Source texts of formatted documents:
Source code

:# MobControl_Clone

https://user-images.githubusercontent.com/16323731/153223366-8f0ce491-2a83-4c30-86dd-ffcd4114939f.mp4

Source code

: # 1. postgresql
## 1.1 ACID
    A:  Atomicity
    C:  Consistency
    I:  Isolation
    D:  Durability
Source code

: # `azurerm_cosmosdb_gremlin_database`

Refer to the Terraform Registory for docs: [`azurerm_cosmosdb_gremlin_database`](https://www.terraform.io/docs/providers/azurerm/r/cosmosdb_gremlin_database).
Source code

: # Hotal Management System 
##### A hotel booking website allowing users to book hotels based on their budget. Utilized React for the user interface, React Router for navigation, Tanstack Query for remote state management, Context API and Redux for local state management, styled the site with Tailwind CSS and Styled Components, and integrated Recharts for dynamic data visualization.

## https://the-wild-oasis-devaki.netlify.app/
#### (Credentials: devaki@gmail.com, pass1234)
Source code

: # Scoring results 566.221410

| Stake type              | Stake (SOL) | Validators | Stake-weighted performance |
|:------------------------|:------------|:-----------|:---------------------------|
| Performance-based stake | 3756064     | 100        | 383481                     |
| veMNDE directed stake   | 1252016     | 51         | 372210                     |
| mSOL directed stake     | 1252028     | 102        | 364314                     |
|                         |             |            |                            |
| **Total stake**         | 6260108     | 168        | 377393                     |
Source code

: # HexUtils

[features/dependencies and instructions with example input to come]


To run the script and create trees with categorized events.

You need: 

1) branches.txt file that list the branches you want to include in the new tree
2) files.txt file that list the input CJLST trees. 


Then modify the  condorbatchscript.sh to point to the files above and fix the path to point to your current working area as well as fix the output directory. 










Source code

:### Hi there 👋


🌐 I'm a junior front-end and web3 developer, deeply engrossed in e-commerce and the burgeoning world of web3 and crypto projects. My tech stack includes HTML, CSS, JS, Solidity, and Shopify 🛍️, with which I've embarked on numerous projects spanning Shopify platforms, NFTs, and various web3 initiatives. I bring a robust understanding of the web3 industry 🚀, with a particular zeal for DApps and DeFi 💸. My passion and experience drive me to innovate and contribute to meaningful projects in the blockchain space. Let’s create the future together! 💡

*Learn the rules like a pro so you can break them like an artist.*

### Action item
Go through the entries above and report every line in which the word "create" appears.

### Task answer
To run the script and create trees with categorized events.
🌐 I'm a junior front-end and web3 developer, deeply engrossed in e-commerce and the burgeoning world of web3 and crypto projects. My tech stack includes HTML, CSS, JS, Solidity, and Shopify 🛍️, with which I've embarked on numerous projects spanning Shopify platforms, NFTs, and various web3 initiatives. I bring a robust understanding of the web3 industry 🚀, with a particular zeal for DApps and DeFi 💸. My passion and experience drive me to innovate and contribute to meaningful projects in the blockchain space. Let’s create the future together! 💡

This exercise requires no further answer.